── RECORDS SUPPLIED

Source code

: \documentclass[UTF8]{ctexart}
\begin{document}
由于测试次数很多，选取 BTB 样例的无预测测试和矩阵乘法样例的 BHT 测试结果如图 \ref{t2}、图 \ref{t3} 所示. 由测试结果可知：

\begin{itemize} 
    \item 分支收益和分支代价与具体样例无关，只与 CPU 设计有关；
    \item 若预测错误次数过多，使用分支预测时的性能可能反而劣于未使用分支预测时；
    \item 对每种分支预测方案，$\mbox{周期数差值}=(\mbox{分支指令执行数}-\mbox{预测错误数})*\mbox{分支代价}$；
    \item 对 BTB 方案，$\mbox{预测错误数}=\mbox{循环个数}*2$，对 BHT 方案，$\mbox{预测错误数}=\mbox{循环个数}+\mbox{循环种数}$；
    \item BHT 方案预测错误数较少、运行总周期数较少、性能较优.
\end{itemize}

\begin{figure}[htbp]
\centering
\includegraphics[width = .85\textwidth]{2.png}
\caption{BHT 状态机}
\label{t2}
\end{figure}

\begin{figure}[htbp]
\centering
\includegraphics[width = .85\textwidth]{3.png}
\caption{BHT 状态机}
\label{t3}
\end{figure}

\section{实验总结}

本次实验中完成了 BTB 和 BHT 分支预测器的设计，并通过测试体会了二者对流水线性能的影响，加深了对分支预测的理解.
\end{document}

────

BRIEF — Your answer should be every entry above, repeated exactly.

OUTPUT BELOW —
Source code

: \documentclass[UTF8]{ctexart}
\begin{document}
由于测试次数很多，选取 BTB 样例的无预测测试和矩阵乘法样例的 BHT 测试结果如图 \ref{t2}、图 \ref{t3} 所示. 由测试结果可知：

\begin{itemize} 
    \item 分支收益和分支代价与具体样例无关，只与 CPU 设计有关；
    \item 若预测错误次数过多，使用分支预测时的性能可能反而劣于未使用分支预测时；
    \item 对每种分支预测方案，$\mbox{周期数差值}=(\mbox{分支指令执行数}-\mbox{预测错误数})*\mbox{分支代价}$；
    \item 对 BTB 方案，$\mbox{预测错误数}=\mbox{循环个数}*2$，对 BHT 方案，$\mbox{预测错误数}=\mbox{循环个数}+\mbox{循环种数}$；
    \item BHT 方案预测错误数较少、运行总周期数较少、性能较优.
\end{itemize}

\begin{figure}[htbp]
\centering
\includegraphics[width = .85\textwidth]{2.png}
\caption{BHT 状态机}
\label{t2}
\end{figure}

\begin{figure}[htbp]
\centering
\includegraphics[width = .85\textwidth]{3.png}
\caption{BHT 状态机}
\label{t3}
\end{figure}

\section{实验总结}

本次实验中完成了 BTB 和 BHT 分支预测器的设计，并通过测试体会了二者对流水线性能的影响，加深了对分支预测的理解.
\end{document}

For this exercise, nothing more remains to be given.